I am receiving files via JSON that include any number of PDF files. I have to split the file and remove the back slash characters to convert them into a PDF file. This has worked with the bundled file sizes usually in the tens of thousand Megabytes. Recently I started getting files 10 times that size and the program crashes out of memory. The memory usage at that time is less than 3GB and I have 32GB in the computer.
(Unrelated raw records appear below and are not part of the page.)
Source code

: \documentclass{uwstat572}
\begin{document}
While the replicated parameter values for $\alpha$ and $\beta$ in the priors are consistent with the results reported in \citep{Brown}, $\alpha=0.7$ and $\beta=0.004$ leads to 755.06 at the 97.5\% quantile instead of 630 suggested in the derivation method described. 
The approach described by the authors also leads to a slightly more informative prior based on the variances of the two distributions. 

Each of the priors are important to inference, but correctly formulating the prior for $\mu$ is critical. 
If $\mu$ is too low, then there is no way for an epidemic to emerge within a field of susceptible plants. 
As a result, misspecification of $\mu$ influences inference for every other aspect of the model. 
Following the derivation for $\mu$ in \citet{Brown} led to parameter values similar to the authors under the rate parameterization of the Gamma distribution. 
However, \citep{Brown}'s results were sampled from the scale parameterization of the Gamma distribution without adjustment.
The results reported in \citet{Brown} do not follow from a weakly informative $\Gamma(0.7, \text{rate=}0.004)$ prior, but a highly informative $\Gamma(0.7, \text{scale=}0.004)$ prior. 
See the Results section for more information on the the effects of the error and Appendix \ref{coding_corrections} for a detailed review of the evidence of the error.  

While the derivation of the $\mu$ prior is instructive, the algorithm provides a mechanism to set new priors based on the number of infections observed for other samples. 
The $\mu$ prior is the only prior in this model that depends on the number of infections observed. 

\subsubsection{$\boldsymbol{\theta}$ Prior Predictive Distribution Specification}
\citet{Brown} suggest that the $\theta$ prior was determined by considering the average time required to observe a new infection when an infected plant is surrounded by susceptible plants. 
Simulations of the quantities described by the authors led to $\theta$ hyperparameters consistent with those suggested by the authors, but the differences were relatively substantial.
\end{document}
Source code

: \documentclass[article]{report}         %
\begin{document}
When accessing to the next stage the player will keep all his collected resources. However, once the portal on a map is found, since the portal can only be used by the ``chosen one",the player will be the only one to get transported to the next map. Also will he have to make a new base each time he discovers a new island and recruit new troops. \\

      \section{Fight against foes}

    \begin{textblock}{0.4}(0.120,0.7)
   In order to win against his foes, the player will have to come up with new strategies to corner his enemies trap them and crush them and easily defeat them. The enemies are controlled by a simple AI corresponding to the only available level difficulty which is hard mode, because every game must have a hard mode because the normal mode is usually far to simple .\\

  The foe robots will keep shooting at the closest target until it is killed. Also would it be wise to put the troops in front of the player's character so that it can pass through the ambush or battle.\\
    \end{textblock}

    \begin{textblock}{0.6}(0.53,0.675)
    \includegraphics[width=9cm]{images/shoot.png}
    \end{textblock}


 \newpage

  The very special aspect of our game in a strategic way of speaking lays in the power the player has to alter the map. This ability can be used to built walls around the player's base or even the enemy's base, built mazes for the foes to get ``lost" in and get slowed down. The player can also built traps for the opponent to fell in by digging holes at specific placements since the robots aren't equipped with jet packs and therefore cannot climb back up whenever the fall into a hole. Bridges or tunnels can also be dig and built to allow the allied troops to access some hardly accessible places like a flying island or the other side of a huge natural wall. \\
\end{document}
temp = buffer.IndexOf("FileData");
while (temp > 0)
{
docBuffer = buffer;
int gen = 1;
string curFile = wdirl + outFileZ + "AAA" + gen.ToString("D3") + ".pdf";
FileStream strmFileA = File.Create(curFile);
docBuffer = docBuffer.Substring(temp + 11);
temp = docBuffer.IndexOf('"');
buffer = docBuffer.Substring(temp);
docBuffer = docBuffer.Substring(0, temp);
// string docBufferA = docBuffer.Replace("\\", string.Empty);
StringBuilder docBufferA = new StringBuilder(docBuffer);
docBufferA.Replace("\\", "");
docBuffer = docBufferA.ToString();
bytes = Convert.FromBase64String(docBuffer);
writer = new BinaryWriter(strmFileA);
writer.Write(bytes, 0, bytes.Length);
writer.Close();
temp = buffer.IndexOf("FileData";
}
I tried using StringBuilder while removing the backslashes and it put off the problem for a little while.
Strings in C# are immutable. This means that every time you call methods like Substring, a new string is created in memory. When dealing with large strings this behavior can quickly consume a lot of memory.
To fix it, you try the following approach:
1. Stream the JSON: Instead of loading the entire JSON file into memory at once, use a streaming parser like JsonTextReader from the Newtonsoft.Json library. This way, you can process the JSON content piece-by-piece without loading the entire thing into memory.
2. Directly Write to File Stream: Instead of constructing the decoded byte array in memory, you can directly write the decoded bytes to the file stream.